Segment Start: Records for the exercise

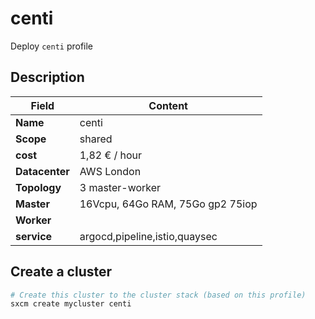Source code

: # centi

Deploy `centi` profile

## Description

| Field          | Content                           |
| -------------- | --------------------------------- |
| **Name**       | centi                             |
| **Scope**      | shared                            |
| **cost**       | 1,82 € / hour                     |
| **Datacenter** | AWS London                        |
| **Topology**   | 3 master-worker                   |
| **Master**     | 16Vcpu, 64Go RAM, 75Go gp2  75iop |
| **Worker**     |                                   |
| **service**    | argocd,pipeline,istio,quaysec     |

## Create a cluster

```bash
# Create this cluster to the cluster stack (based on this profile)
sxcm create mycluster centi
```

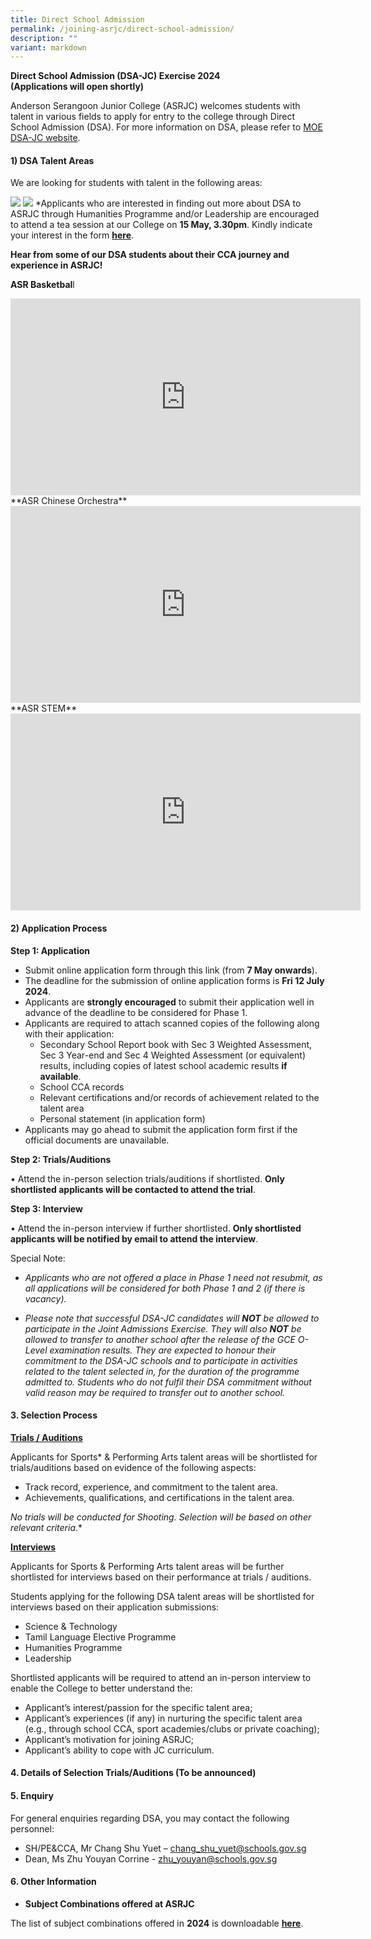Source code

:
 ```yaml
---
title: Direct School Admission
permalink: /joining-asrjc/direct-school-admission/
description: ""
variant: markdown
---
```

**Direct School Admission (DSA-JC) Exercise 2024  
(Applications will open shortly)**

Anderson Serangoon Junior College (ASRJC) welcomes students with talent in various fields to apply for entry to the college through Direct School Admission (DSA). For more information on DSA, please refer to [MOE DSA-JC website](about:blank).

#### 1) DSA Talent Areas


We are looking for students with talent in the following areas:

![](/images/newdsatalentarea1b.png)
![](/images/newdsatalentarea2d.png)
*Applicants who are interested in finding out more about DSA to ASRJC through Humanities Programme and/or Leadership are encouraged to attend a tea session at our College on **15 May, 3.30pm**. Kindly indicate your interest in the form **[here](https://go.gov.sg/asrdsatea2024)**.
	 
	 
	 
**Hear from some of our DSA students about their CCA journey and experience in ASRJC!**

**ASR Basketbal**l
<iframe allowfullscreen="" allow="accelerometer; autoplay; clipboard-write; encrypted-media; gyroscope; picture-in-picture; web-share" frameborder="0" title="YouTube video player" src="https://www.youtube.com/embed/eqW6CyNXKtw?si=DxnOZIvqz5nE2Hsm" height="315" width="560"></iframe>
**ASR Chinese Orchestra**
<iframe allowfullscreen="" allow="accelerometer; autoplay; clipboard-write; encrypted-media; gyroscope; picture-in-picture; web-share" frameborder="0" title="YouTube video player" src="https://www.youtube.com/embed/RcIvI2Hq4LI?si=gip735TmRxldRwzM" height="315" width="560"></iframe>
**ASR STEM**
<iframe allowfullscreen="" allow="accelerometer; autoplay; clipboard-write; encrypted-media; gyroscope; picture-in-picture; web-share" frameborder="0" title="YouTube video player" src="https://www.youtube.com/embed/1MkEvnvvVrM?si=NvSRfCpsZda8nSDO" height="315" width="560"></iframe>



#### 2)	Application Process 


**Step 1: Application**

*   Submit online application form through this link (from **7 May onwards**). 
*   The deadline for the submission of online application forms is **Fri 12 July 2024**. 
*   Applicants are **strongly encouraged** to submit their application well in advance of the deadline to be considered for Phase 1. 
*   Applicants are required to attach scanned copies of the following along with their application:
	* Secondary School Report book with Sec 3 Weighted Assessment, Sec 3 Year-end and Sec 4 Weighted Assessment (or equivalent) results, including copies of latest school academic results **if available**.
	* School CCA records
	* Relevant certifications and/or records of achievement related to the talent area
	* Personal statement (in application form) 
* Applicants may go ahead to submit the application form first if the official documents are unavailable.



**Step 2: Trials/Auditions** 

•	Attend the in-person selection trials/auditions if shortlisted. **Only shortlisted applicants will be contacted to attend the trial**. 

**Step 3: Interview** 

•	Attend the in-person interview if further shortlisted. **Only shortlisted applicants will be notified by email to attend the interview**. 

Special Note:

* *Applicants who are not offered a place in Phase 1 need not resubmit, as all applications will be considered for both Phase 1 and 2 (if there is vacancy).*

* *Please note that successful DSA-JC candidates will **NOT** be allowed to participate in the Joint Admissions Exercise. They will also **NOT** be allowed to transfer to another school after the release of the GCE O-Level examination results. They are expected to honour their commitment to the DSA-JC schools and to participate in activities related to the talent selected in, for the duration of the programme admitted to. Students who do not fulfil their DSA commitment without valid reason may be required to transfer out to another school.*


#### 3. Selection Process

**<u>Trials / Auditions</u>**

Applicants for Sports\* &amp; Performing Arts talent areas will be shortlisted for trials/auditions based on evidence of the following aspects:

*   Track record, experience, and commitment to the talent area.
*   Achievements, qualifications, and certifications in the talent area.

*No trials will be conducted for Shooting. Selection will be based on other relevant criteria*.*

**<u>Interviews</u>**

Applicants for Sports &amp; Performing Arts talent areas will be further shortlisted for interviews based on their performance at trials / auditions.

Students applying for the following DSA talent areas will be shortlisted for interviews based on their application submissions:

*   Science &amp; Technology
*   Tamil Language Elective Programme
*   Humanities Programme
*   Leadership

Shortlisted applicants will be required to attend an in-person interview to enable the College to better understand the:

*   Applicant’s interest/passion for the specific talent area;
*   Applicant’s experiences (if any) in nurturing the specific talent area (e.g., through school CCA, sport academies/clubs or private coaching);
*   Applicant’s motivation for joining ASRJC;
*   Applicant’s ability to cope with JC curriculum.

#### 4.  Details of Selection Trials/Auditions (To be announced)


#### 5.  Enquiry
    
For general enquiries regarding DSA, you may contact the following personnel:

*   SH/PE&amp;CCA, Mr Chang Shu Yuet – chang_shu_yuet@schools.gov.sg
*   Dean, Ms Zhu Youyan Corrine - zhu_youyan@schools.gov.sg

#### 6.  Other Information

*   **Subject Combinations offered at ASRJC**

The list of subject combinations offered in **2024** is downloadable **[here](https://www.asrjc.moe.edu.sg/files/Subject_Combination_List_2024.pdf)**.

Segment End: Records for the exercise

All lines holding the word "embed" must be copied from the data.

<iframe allowfullscreen="" allow="accelerometer; autoplay; clipboard-write; encrypted-media; gyroscope; picture-in-picture; web-share" frameborder="0" title="YouTube video player" src="https://www.youtube.com/embed/eqW6CyNXKtw?si=DxnOZIvqz5nE2Hsm" height="315" width="560"></iframe>
<iframe allowfullscreen="" allow="accelerometer; autoplay; clipboard-write; encrypted-media; gyroscope; picture-in-picture; web-share" frameborder="0" title="YouTube video player" src="https://www.youtube.com/embed/RcIvI2Hq4LI?si=gip735TmRxldRwzM" height="315" width="560"></iframe>
<iframe allowfullscreen="" allow="accelerometer; autoplay; clipboard-write; encrypted-media; gyroscope; picture-in-picture; web-share" frameborder="0" title="YouTube video player" src="https://www.youtube.com/embed/1MkEvnvvVrM?si=NvSRfCpsZda8nSDO" height="315" width="560"></iframe>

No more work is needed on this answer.